Material for this task:
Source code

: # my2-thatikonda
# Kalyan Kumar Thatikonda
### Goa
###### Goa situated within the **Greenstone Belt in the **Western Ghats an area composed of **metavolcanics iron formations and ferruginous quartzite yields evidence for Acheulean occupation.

* * *

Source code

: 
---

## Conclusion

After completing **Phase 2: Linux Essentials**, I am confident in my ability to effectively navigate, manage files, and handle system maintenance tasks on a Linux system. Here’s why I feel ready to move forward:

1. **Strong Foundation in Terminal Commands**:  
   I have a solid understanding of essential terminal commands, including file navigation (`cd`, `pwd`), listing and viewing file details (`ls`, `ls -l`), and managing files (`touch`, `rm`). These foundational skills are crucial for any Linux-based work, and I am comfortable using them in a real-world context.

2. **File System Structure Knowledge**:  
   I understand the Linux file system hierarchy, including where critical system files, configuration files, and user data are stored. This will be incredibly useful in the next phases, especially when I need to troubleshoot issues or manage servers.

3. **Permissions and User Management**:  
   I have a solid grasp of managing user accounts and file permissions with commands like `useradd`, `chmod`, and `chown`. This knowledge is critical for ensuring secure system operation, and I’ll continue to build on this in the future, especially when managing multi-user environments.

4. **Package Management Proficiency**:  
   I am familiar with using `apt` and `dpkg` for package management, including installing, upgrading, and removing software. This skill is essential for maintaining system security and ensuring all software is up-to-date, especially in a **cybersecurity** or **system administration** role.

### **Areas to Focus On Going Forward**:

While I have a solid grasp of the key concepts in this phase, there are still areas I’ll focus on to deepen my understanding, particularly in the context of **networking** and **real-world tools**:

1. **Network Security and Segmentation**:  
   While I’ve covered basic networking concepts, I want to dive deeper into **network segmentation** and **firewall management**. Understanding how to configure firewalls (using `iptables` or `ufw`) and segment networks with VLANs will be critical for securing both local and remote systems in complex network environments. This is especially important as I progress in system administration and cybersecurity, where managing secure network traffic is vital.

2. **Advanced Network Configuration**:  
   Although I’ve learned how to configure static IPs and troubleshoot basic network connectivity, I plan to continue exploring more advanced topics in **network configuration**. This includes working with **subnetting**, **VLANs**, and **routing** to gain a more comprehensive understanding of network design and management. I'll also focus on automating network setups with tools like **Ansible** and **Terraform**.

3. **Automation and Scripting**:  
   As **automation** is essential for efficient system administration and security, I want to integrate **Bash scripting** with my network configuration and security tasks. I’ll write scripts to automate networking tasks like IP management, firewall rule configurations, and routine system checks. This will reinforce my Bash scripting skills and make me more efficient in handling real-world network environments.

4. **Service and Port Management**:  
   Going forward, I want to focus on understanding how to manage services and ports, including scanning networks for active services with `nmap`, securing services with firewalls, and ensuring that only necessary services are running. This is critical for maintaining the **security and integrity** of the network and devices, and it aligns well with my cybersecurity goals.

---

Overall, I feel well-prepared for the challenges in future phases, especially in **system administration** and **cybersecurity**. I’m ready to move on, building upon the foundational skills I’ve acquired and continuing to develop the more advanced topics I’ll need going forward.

Action item:
Copy each line above that contains the word "grasp".

Written reply:
   I have a solid grasp of managing user accounts and file permissions with commands like `useradd`, `chmod`, and `chown`. This knowledge is critical for ensuring secure system operation, and I’ll continue to build on this in the future, especially when managing multi-user environments.
While I have a solid grasp of the key concepts in this phase, there are still areas I’ll focus on to deepen my understanding, particularly in the context of **networking** and **real-world tools**:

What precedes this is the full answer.